To Have and to Hoax Page 18
“You loved him once, Violet,” Emily said quietly. “Don’t you want to fight for it, rather than play foolish games?” She paused, then added in a small voice, “I would.”
Violet looked at her friend, who had spent the past five Seasons catering to the whims of her foolish parents, who had watched both of her dearest friends marry while she remained, as ever, Lady Emily Turner, the prim, proper, and terribly virginal marquess’s daughter. And Violet realized in a sudden moment of clarity that in Emily’s eyes, it must seem extremely foolish of Violet to have allowed a great love match to wither and die. If only repairing the damage were so simple. If only it were as easy as walking up to her husband one morning and declaring a truce.
But it wasn’t. It was not just the four years of silent meals and stiff conversations that divided them, but the knowledge Violet held, deep within herself, that her husband didn’t trust her—her love, her faith in him, her knowledge of her own heart.
However, she said none of this. Instead, she said simply, “It’s too late, Emily. I can’t mend four years of damage. But I can show the man that I’m not something to be casually discarded.”
“Ah,” Diana said, as though something had become immediately clear to her. “Are you going to become enceinte?”
“Considering we don’t share a bedchamber anymore, I’m not sure how I’d go about doing so.”
“Oh, Violet, you can be frightfully naive for a married woman,” Diana said impatiently. “I didn’t mean that Audley would be your partner in this endeavor. I was thinking more of planting a cuckoo in the nest.”
“You want her to take a lover?” Emily hissed, looking about frantically as though the walls had ears—which, considering the number of servants in the house, it was entirely possible that they did.
“She’d hardly be the first unhappily married woman of the ton to do so,” Diana said. She shrugged. “I’ve been thinking of taking one myself.”

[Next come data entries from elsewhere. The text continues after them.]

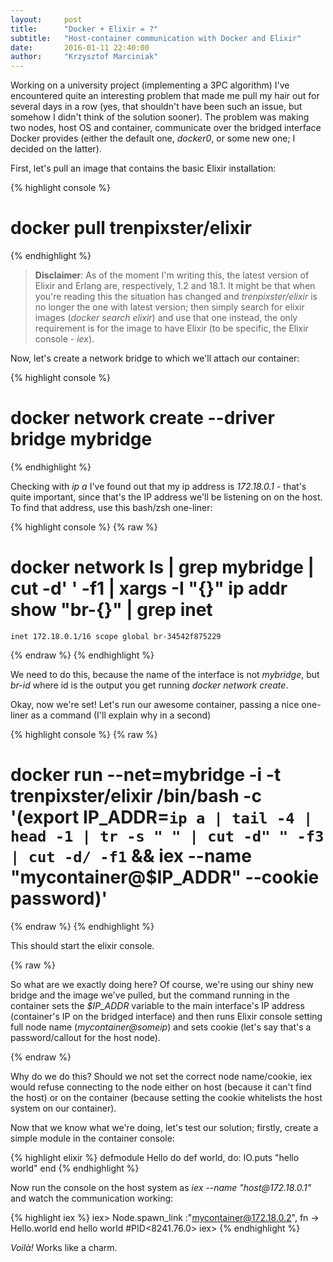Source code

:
 ```yaml
---
layout:     post
title:      "Docker + Elixir = ?"
subtitle:   "Host-container communication with Docker and Elixir"
date:       2016-01-11 22:40:00
author:     "Krzysztof Marciniak"
---
```


<p>Working on a university project (implementing a 3PC algorithm) I've encountered quite an interesting problem that made me pull my hair out for several days in a row (yes, that shouldn't have been such an issue, but somehow I didn't think of the solution sooner). The problem was making two nodes, host OS and container, communicate over the bridged interface Docker provides (either the default one, <i>docker0</i>, or some new one; I decided on the latter).
</p>
<p>First, let's pull an image that contains the basic Elixir installation:</p>

{% highlight console %}
# docker pull trenpixster/elixir
{% endhighlight %}

<p>
<blockquote>
<b>Disclaimer</b>:
As of the moment I'm writing this, the latest version of Elixir and Erlang are, respectively, 1.2 and 18.1. It might be that when you're reading this the situation has changed and <i>trenpixster/elixir</i> is no longer the one with latest version; then simply search for elixir images (<i>docker search elixir</i>) and use that one instead, the only requirement is for the image to have Elixir (to be specific, the Elixir console - <i>iex</i>).
</blockquote>
</p>

<p>
Now, let's create a network bridge to which we'll attach our container:
</p>

{% highlight console %}
# docker network create --driver bridge mybridge
{% endhighlight %}

<p>
Checking with <i>ip a</i> I've found out that my ip address is <i>172.18.0.1</i> - that's quite important, since that's the IP address we'll be listening on on the host. To find that address, use this bash/zsh one-liner:
</p>

{% highlight console %}
{% raw %}
# docker network ls | grep mybridge | cut -d' ' -f1 | xargs -I "{}" ip addr show "br-{}" | grep inet
    inet 172.18.0.1/16 scope global br-34542f875229
{% endraw %}
{% endhighlight %}

<p>We need to do this, because the name of the interface is not <i>mybridge</i>, but <i>br-id</i> where id is the output you get running <i>docker network create</i>.</p>

<p>Okay, now we're set! Let's run our awesome container, passing a nice one-liner as a command (I'll explain why in a second)
</p>

{% highlight console %}
{% raw %}
# docker run --net=mybridge -i -t trenpixster/elixir /bin/bash -c '(export IP_ADDR=`ip a | tail -4 | head -1 | tr -s " " | cut -d" " -f3 | cut -d/ -f1` && iex --name "mycontainer@$IP_ADDR" --cookie password)'
{% endraw %}
{% endhighlight %}

<p>This should start the elixir console.</p>

{% raw %}
<p>So what are we exactly doing here? Of course, we're using our shiny new bridge and the image we've pulled, but the command running in the container sets the <i>$IP_ADDR</i> variable to the main interface's IP address (container's IP on the bridged interface) and then runs Elixir console setting full node name (<i>mycontainer@someip</i>) and sets cookie (let's say that's a password/callout for the host node).</p>
{% endraw %}

<p>Why do we do this? Should we not set the correct node name/cookie, iex would refuse connecting to the node either on host (because it can't find the host) or on the container (because setting the cookie whitelists the host system on our container).</p>

<p>Now that we know what we're doing, let's test our solution; firstly, create a simple module in the container console:</p>

{% highlight elixir %}
defmodule Hello do
def world, do: IO.puts "hello world"
end
{% endhighlight %}

<p>Now run the console on the host system as <i>iex --name "host@172.18.0.1"</i> and watch the communication working:</p>

{% highlight iex %}
iex> Node.spawn_link :"mycontainer@172.18.0.2", fn -> Hello.world end
hello world
#PID<8241.76.0>
iex> 
{% endhighlight %}

<p><i>Voilà!</i> Works like a charm.
</p>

“Diana . . . you . . .” Words seemed to fail Emily entirely, and she subsided into a sort of distressed sputtering.
“Diana, please do stop trying to shock Emily,” Violet said.
“It’s not my fault that her virgin sensibilities make it so easy.” Diana leaned back against the settee. As ever, she managed to make bad posture look seductive in a way that Violet could never quite manage.
“In any case, Diana, your husband is dead, so I daresay the circumstances are a bit different.” Seeing Diana open her mouth, no doubt with some new scheme to share, Violet waved her to silence. “I do appreciate your . . . er . . . helpful suggestions, but I have something else in mind already.”
“Oh?” Diana sat back up again. “Do tell.”
And, leaning forward conspiratorially, Violet did.
Four
James was having an extremely dissatisfying day.
For the second morning in a row, he had left the house early, before Violet was awake, assuming she had little desire to see him at the breakfast table in light of their most recent conversation. Although, he reminded himself firmly, it was his bloody breakfast table, and he could damn well use it as he saw fit, whenever he very well pleased.
In theory.
In practice, he was more or less hiding from his own wife. It was thoroughly embarrassing. Discretion was the better part of valor and all that rot, though, and he found the idea of another argument in the same vein as their last one to be extremely trying.
Yes, better to give her a few days to cool off before resuming the normal froideur of their dinners. Dinnertime in the Curzon Street house tended to be just shy of unbearable, in truth. Nothing terribly outrageous, of course—no blistering rows or other such unseemly displays of feeling. They were English, for God’s sake. But the reality was somehow worse—sitting across the table from Violet, always painfully beautiful in her evening gowns, her low-cut bodices a hellish temptation for a man who’d had nothing more than his hand for company in bed these past four years. And the silence—the silence was the worst. Violet, who could rarely cease her chatter long enough to take a breath, so full of life and ideas and curiosity about everything, everywhere—to sit across from her in silence was worse than any argument could have been.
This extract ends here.